*TASK:* All lines in the data below carrying the string "roles" are to be located and copied.

Collection entries:
○ ○ ○ ○ ○

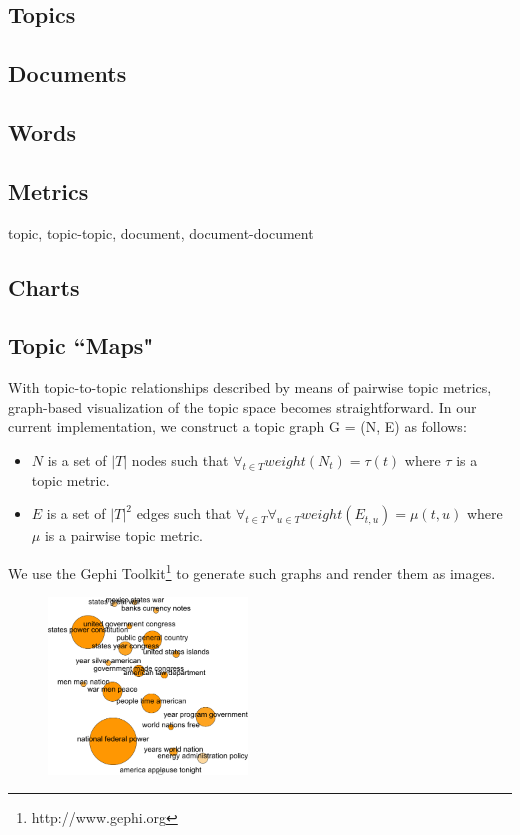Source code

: \subsection{Topics}

\subsection{Documents}

\subsection{Words}

\subsection{Metrics}
topic, topic-topic, document, document-document

\subsection{Charts}



\subsection{Topic ``Maps"}
With topic-to-topic relationships described by means of pairwise topic metrics,
graph-based visualization of the topic space becomes straightforward. In our
current implementation, we construct a topic graph G = (N, E) as follows:
\begin{itemize}
\item $N$ is a set of $|T|$ nodes such that $\forall_{t\in T} weight(N_{t}) =
\tau(t)$ where $\tau$ is a topic metric.
\item $E$ is a set of $|T|^2$ edges such that $\forall_{t\in T}\forall_{u\in T}
weight(E_{t,u}) = \mu(t,u)$ where $\mu$ is a pairwise topic metric.
\end{itemize}

We use the Gephi Toolkit\footnote{http://www.gephi.org} to generate such graphs
and render them as images.
\begin{figure}
  \begin{center}
  \includegraphics[width=200px,keepaspectratio=true]{./topic_map_example.png}
  \caption{}
  \end{center}
\end{figure}

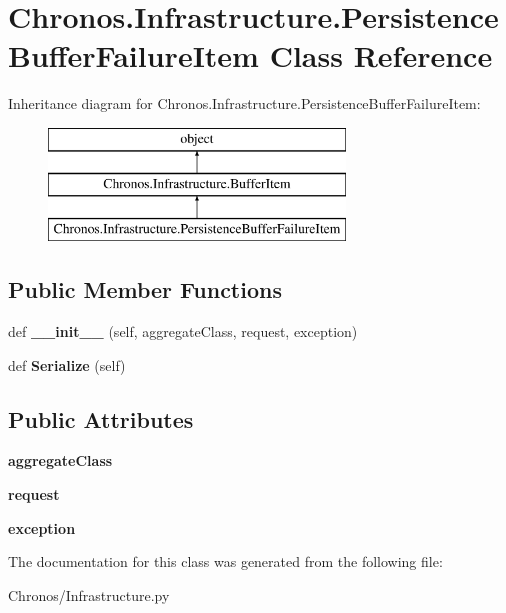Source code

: \hypertarget{classChronos_1_1Infrastructure_1_1PersistenceBufferFailureItem}{}\section{Chronos.\+Infrastructure.\+Persistence\+Buffer\+Failure\+Item Class Reference}
\label{classChronos_1_1Infrastructure_1_1PersistenceBufferFailureItem}
Inheritance diagram for Chronos.\+Infrastructure.\+Persistence\+Buffer\+Failure\+Item\+:\begin{figure}[H]
\begin{center}
\leavevmode
\includegraphics[height=3.000000cm]{classChronos_1_1Infrastructure_1_1PersistenceBufferFailureItem}
\end{center}
\end{figure}
\subsection*{Public Member Functions}
\begin{DoxyCompactItemize}
\item 
def {\bfseries \+\_\+\+\_\+init\+\_\+\+\_\+} (self, aggregate\+Class, request, exception)
\item 
def {\bfseries Serialize} (self)
\end{DoxyCompactItemize}
\subsection*{Public Attributes}
\begin{DoxyCompactItemize}
\item 
{\bfseries aggregate\+Class}
\item 
{\bfseries request}
\item 
{\bfseries exception}
\end{DoxyCompactItemize}


The documentation for this class was generated from the following file\+:\begin{DoxyCompactItemize}
\item 
Chronos/Infrastructure.\+py\end{DoxyCompactItemize}
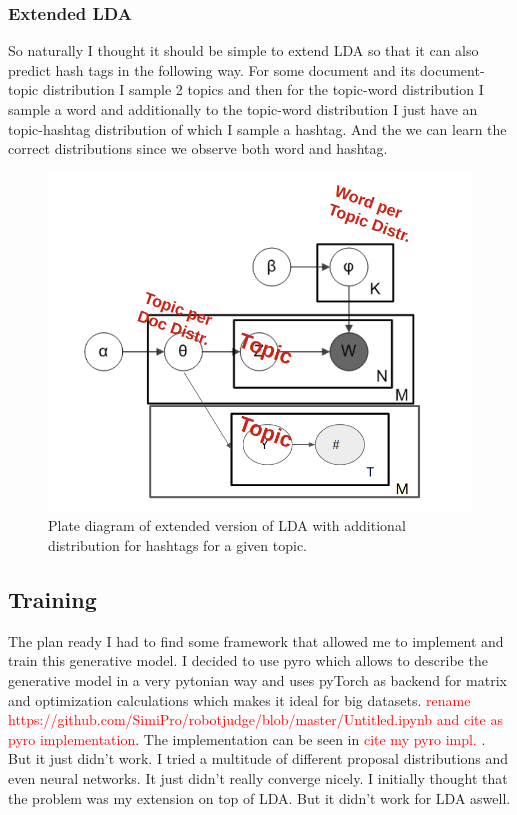 \documentclass[10pt,conference,compsocconf]{IEEEtran}
\newcommand\todo[1]{\textcolor{red}{#1}}
\begin{document}
\subsubsection{Extended LDA}
So naturally I thought it should be simple to extend LDA so that it can also predict hash tags in the following way. For some document and its document-topic distribution I sample 2 topics and then for the topic-word distribution I sample a word and additionally to the topic-word distribution I just have an topic-hashtag distribution of which I sample a hashtag. And the we can learn the correct distributions since we observe both word and hashtag. 
\begin{figure}
	\centering
	\includegraphics[width=0.7\linewidth]{images/extended_lda}
	\caption{Plate diagram of extended version of LDA with additional distribution for hashtags for a given topic. }
	\label{fig:ldaplate}
\end{figure}

\subsection{Training}
The plan ready I had to find some framework that allowed me to implement and train this generative model. I decided to use pyro \cite{bingham2018pyro} which allows to describe the generative model in a very pytonian way and uses pyTorch \cite{paszke2017automatic} as backend for matrix and optimization calculations which makes it ideal for big datasets. \todo{rename https://github.com/SimiPro/robotjudge/blob/master/Untitled.ipynb and cite as pyro implementation}. The implementation can be seen in \todo{cite my pyro impl. }. But it just didn't work. I tried a multitude of different proposal distributions and even neural networks. It just didn't really converge nicely. I initially thought that the problem was my extension on top of LDA. But it didn't work for LDA aswell. 
\end{document}
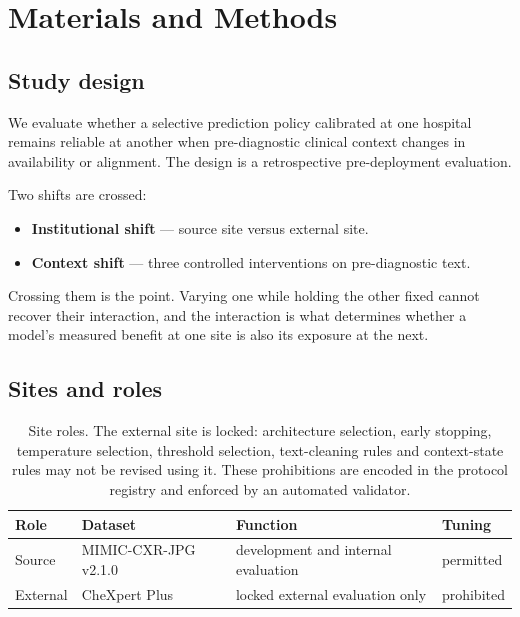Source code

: \section{Materials and Methods}
\label{sec:methods}

\subsection{Study design}

We evaluate whether a selective prediction policy calibrated at one hospital
remains reliable at another when pre-diagnostic clinical context changes in
availability or alignment. The design is a retrospective pre-deployment
evaluation.

Two shifts are crossed:

\begin{itemize}
  \item \textbf{Institutional shift} --- source site versus external site.
  \item \textbf{Context shift} --- three controlled interventions on
    pre-diagnostic text.
\end{itemize}

Crossing them is the point. Varying one while holding the other fixed cannot
recover their interaction, and the interaction is what determines whether a
model's measured benefit at one site is also its exposure at the next.

\subsection{Sites and roles}

\begin{table}[htbp]
\centering
\caption{Site roles. The external site is locked: architecture selection, early
stopping, temperature selection, threshold selection, text-cleaning rules and
context-state rules may not be revised using it. These prohibitions are encoded
in the protocol registry and enforced by an automated validator.}
\label{tab:sites}
\begin{tabular}{llll}
\toprule
Role & Dataset & Function & Tuning \\
\midrule
Source   & MIMIC-CXR-JPG v2.1.0~\cite{johnson2019mimiccxr}
         & development and internal evaluation & permitted \\
External & CheXpert Plus~\cite{chexpertplus2024}
         & locked external evaluation only & prohibited \\
\bottomrule
\end{tabular}
\end{table}

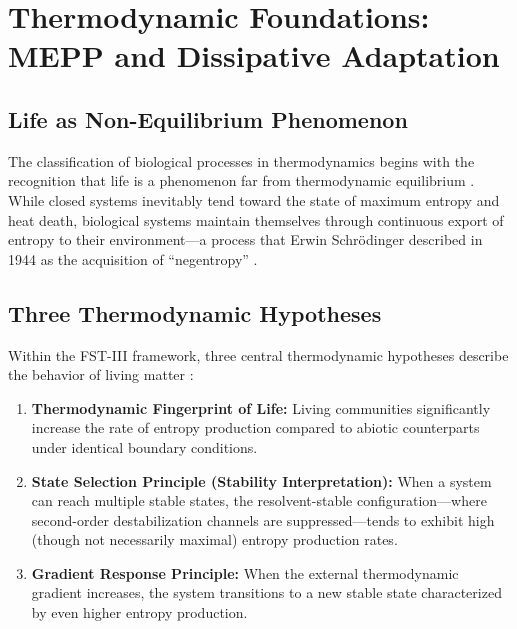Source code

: \documentclass[12pt,a4paper]{article}
\theoremstyle{remark}
\begin{document}
\section{Thermodynamic Foundations: MEPP and Dissipative Adaptation}
\label{sec:thermodynamics}

\subsection{Life as Non-Equilibrium Phenomenon}

The classification of biological processes in thermodynamics begins with the recognition that life is a phenomenon far from thermodynamic equilibrium \citep{EcosystemMEPP}. While closed systems inevitably tend toward the state of maximum entropy and heat death, biological systems maintain themselves through continuous export of entropy to their environment---a process that Erwin Schr\"odinger described in 1944 as the acquisition of ``negentropy'' \citep{SchoolBiologicalPhysics,EcosystemMEPP}.

\subsection{Three Thermodynamic Hypotheses}

Within the FST-III framework, three central thermodynamic hypotheses describe the behavior of living matter \citep{EcosystemMEPP}:

\begin{enumerate}
    \item \textbf{Thermodynamic Fingerprint of Life:} Living communities significantly increase the rate of entropy production compared to abiotic counterparts under identical boundary conditions.

    \item \textbf{State Selection Principle (Stability Interpretation):} When a system can reach multiple stable states, the resolvent-stable configuration---where second-order destabilization channels are suppressed---tends to exhibit high (though not necessarily maximal) entropy production rates.

    \item \textbf{Gradient Response Principle:} When the external thermodynamic gradient increases, the system transitions to a new stable state characterized by even higher entropy production.
\end{enumerate}
\end{document}
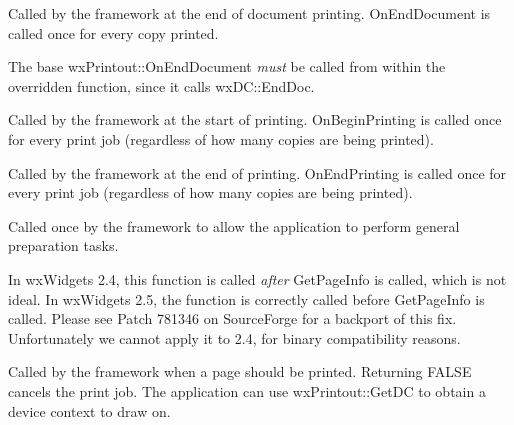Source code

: \label{wxprintoutonenddocument}


Called by the framework at the end of document printing. OnEndDocument
is called once for every copy printed.

The base wxPrintout::OnEndDocument {\it must} be called
from within the overridden function, since it calls wxDC::EndDoc.

\label{wxprintoutonbeginprinting}


Called by the framework at the start of printing. OnBeginPrinting is called once for every
print job (regardless of how many copies are being printed).

\label{wxprintoutonendprinting}


Called by the framework at the end of printing. OnEndPrinting
is called once for every print job (regardless of how many copies are being printed).

\label{wxprintoutonprepareprinting}


Called once by the framework to allow the application to perform general
preparation tasks.

In wxWidgets 2.4, this function is called {\it after} GetPageInfo is called,
which is not ideal. In wxWidgets 2.5, the function is correctly called
before GetPageInfo is called. Please see Patch 781346 on SourceForge
for a backport of this fix. Unfortunately we cannot apply it to 2.4,
for binary compatibility reasons.

\label{wxprintoutonprintpage}


Called by the framework when a page should be printed. Returning FALSE cancels
the print job. The application can use wxPrintout::GetDC to obtain a device
context to draw on.

\section{}\label{wxprintpreview}

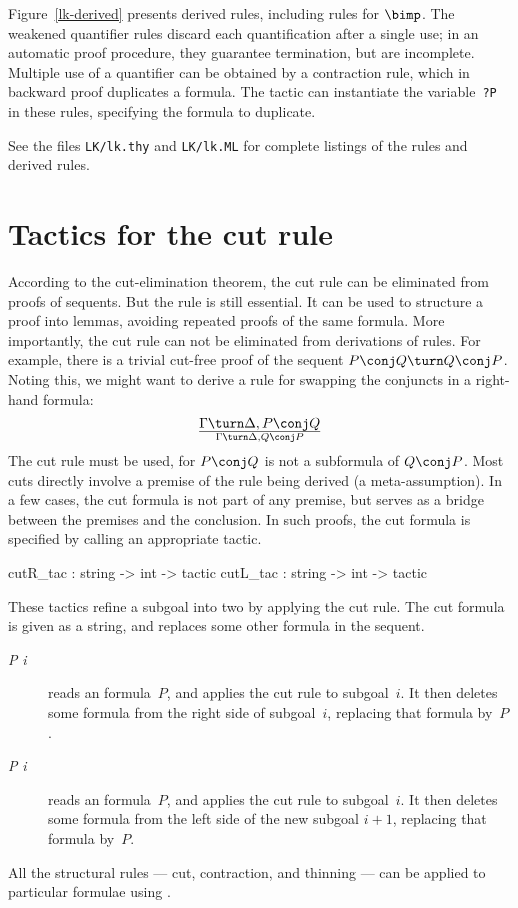 Figure~\ref{lk-derived} presents derived rules, including rules for
$\bimp$.  The weakened quantifier rules discard each quantification after a
single use; in an automatic proof procedure, they guarantee termination,
but are incomplete.  Multiple use of a quantifier can be obtained by a
contraction rule, which in backward proof duplicates a formula.  The tactic
 can instantiate the variable~{\tt?P} in these rules,
specifying the formula to duplicate.

See the files {\tt LK/lk.thy} and {\tt LK/lk.ML}
for complete listings of the rules and derived rules.


\section{Tactics for the cut rule}
According to the cut-elimination theorem, the cut rule can be eliminated
from proofs of sequents.  But the rule is still essential.  It can be used
to structure a proof into lemmas, avoiding repeated proofs of the same
formula.  More importantly, the cut rule can not be eliminated from
derivations of rules.  For example, there is a trivial cut-free proof of
the sequent \(P\conj Q\turn Q\conj P\).
Noting this, we might want to derive a rule for swapping the conjuncts
in a right-hand formula:
\[ \Gamma\turn \Delta, P\conj Q\over \Gamma\turn \Delta, Q\conj P \]
The cut rule must be used, for $P\conj Q$ is not a subformula of $Q\conj
P$.  Most cuts directly involve a premise of the rule being derived (a
meta-assumption).  In a few cases, the cut formula is not part of any
premise, but serves as a bridge between the premises and the conclusion.
In such proofs, the cut formula is specified by calling an appropriate
tactic.

\begin{ttbox} 
cutR_tac : string -> int -> tactic
cutL_tac : string -> int -> tactic
\end{ttbox}
These tactics refine a subgoal into two by applying the cut rule.  The cut
formula is given as a string, and replaces some other formula in the sequent.
\begin{description}
\item[ {\it P\/} {\it i}] 
reads an \LK{} formula~$P$, and applies the cut rule to subgoal~$i$.  It
then deletes some formula from the right side of subgoal~$i$, replacing
that formula by~$P$.

\item[ {\it P\/} {\it i}] 
reads an \LK{} formula~$P$, and applies the cut rule to subgoal~$i$.  It
then deletes some formula from the left side of the new subgoal $i+1$,
replacing that formula by~$P$.
\end{description}
All the structural rules --- cut, contraction, and thinning --- can be
applied to particular formulae using .


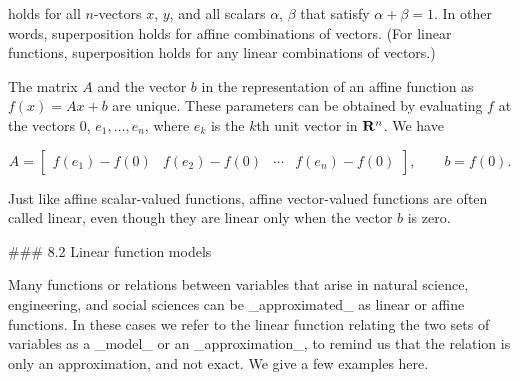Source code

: holds for all \(n\)-vectors \(x\), \(y\), and all scalars \(\alpha\), \(\beta\) that satisfy \(\alpha+\beta=1\). In other words, superposition holds for affine combinations of vectors. (For linear functions, superposition holds for any linear combinations of vectors.)

The matrix \(A\) and the vector \(b\) in the representation of an affine function as \(f(x)=Ax+b\) are unique. These parameters can be obtained by evaluating \(f\) at the vectors \(0\), \(e_{1},\ldots,e_{n}\), where \(e_{k}\) is the \(k\)th unit vector in \({\bf R}^{n}\). We have

\[A=\left[\begin{array}{cccc}f(e_{1})-f(0)&f(e_{2})-f(0)&\cdots&f(e_{n})-f(0) \end{array}\right],\qquad b=f(0).\]

Just like affine scalar-valued functions, affine vector-valued functions are often called linear, even though they are linear only when the vector \(b\) is zero.

### 8.2 Linear function models

Many functions or relations between variables that arise in natural science, engineering, and social sciences can be _approximated_ as linear or affine functions. In these cases we refer to the linear function relating the two sets of variables as a _model_ or an _approximation_, to remind us that the relation is only an approximation, and not exact. We give a few examples here.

○ ○ ○ ○ ○

*TASK RESPONSE:*
\subsection{Sites and roles}
\caption{Site roles. The external site is locked: architecture selection, early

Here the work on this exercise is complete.